| EXERCISE PROMPT |
Find the word "need" below. Copy each line that has it.

---------- EXERCISE MATERIAL

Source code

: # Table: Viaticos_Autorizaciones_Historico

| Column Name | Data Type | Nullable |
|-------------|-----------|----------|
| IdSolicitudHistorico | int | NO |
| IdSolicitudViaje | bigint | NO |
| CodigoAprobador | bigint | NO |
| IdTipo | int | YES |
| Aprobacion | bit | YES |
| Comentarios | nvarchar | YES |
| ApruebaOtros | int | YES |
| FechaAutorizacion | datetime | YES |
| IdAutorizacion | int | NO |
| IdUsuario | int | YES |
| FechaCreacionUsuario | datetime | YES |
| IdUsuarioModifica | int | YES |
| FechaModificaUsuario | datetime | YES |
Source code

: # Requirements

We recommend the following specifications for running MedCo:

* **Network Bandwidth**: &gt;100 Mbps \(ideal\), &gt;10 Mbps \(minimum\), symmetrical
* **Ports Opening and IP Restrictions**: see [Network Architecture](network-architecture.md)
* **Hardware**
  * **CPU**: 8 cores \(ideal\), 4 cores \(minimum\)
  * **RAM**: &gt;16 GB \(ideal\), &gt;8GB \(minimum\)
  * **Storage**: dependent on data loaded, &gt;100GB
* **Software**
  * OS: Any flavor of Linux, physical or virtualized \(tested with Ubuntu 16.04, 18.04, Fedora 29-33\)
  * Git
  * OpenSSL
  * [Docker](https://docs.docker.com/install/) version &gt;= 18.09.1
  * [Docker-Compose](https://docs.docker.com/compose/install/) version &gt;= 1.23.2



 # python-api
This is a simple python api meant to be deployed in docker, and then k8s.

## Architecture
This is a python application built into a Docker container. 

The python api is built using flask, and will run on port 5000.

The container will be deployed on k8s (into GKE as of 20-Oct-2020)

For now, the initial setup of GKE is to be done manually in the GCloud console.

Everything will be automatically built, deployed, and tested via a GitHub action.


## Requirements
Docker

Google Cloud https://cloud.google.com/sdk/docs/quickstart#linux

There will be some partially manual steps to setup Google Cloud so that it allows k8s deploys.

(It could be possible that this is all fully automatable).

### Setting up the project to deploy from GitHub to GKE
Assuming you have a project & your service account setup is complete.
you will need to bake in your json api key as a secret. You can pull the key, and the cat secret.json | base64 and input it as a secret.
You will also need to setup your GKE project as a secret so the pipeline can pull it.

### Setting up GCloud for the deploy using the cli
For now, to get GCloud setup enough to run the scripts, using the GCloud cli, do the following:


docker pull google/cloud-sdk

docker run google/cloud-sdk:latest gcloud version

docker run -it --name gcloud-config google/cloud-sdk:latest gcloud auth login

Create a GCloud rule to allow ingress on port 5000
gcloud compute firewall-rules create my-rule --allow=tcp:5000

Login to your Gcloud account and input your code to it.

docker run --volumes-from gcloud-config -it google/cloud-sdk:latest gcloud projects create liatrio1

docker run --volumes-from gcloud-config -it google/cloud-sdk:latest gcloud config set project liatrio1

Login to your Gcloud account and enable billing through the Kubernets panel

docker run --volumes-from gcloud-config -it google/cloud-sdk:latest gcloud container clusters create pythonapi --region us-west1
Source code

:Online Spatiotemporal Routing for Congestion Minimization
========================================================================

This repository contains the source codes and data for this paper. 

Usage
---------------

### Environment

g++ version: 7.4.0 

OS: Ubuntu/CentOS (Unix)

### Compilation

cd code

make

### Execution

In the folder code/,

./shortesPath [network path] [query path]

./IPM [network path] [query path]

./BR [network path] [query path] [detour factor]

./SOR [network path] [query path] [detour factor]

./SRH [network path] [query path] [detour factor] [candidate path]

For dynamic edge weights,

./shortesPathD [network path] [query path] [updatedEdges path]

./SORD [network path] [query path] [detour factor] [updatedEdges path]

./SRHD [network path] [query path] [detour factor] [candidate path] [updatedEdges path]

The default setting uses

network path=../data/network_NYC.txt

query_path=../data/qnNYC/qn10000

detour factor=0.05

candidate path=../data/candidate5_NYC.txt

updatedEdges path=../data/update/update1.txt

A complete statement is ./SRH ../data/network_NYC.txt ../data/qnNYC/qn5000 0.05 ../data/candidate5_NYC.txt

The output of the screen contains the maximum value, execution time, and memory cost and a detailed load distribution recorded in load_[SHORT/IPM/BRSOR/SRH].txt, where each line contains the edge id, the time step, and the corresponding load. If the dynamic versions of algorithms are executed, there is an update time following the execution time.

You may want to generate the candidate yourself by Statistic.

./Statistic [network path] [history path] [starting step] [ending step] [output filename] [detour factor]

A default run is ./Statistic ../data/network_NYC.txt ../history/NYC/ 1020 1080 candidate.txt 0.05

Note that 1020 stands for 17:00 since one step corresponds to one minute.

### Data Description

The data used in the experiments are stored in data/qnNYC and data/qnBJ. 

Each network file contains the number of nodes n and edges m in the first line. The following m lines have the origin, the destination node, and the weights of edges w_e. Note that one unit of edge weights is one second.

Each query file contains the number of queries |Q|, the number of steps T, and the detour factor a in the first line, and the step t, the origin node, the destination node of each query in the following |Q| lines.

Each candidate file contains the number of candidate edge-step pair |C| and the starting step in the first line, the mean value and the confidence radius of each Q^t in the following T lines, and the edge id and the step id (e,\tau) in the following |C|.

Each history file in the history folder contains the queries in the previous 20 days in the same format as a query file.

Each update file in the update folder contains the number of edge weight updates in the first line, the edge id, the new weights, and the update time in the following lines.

--------------------

| WORKED SOLUTION |
you will need to bake in your json api key as a secret. You can pull the key, and the cat secret.json | base64 and input it as a secret.
You will also need to setup your GKE project as a secret so the pipeline can pull it.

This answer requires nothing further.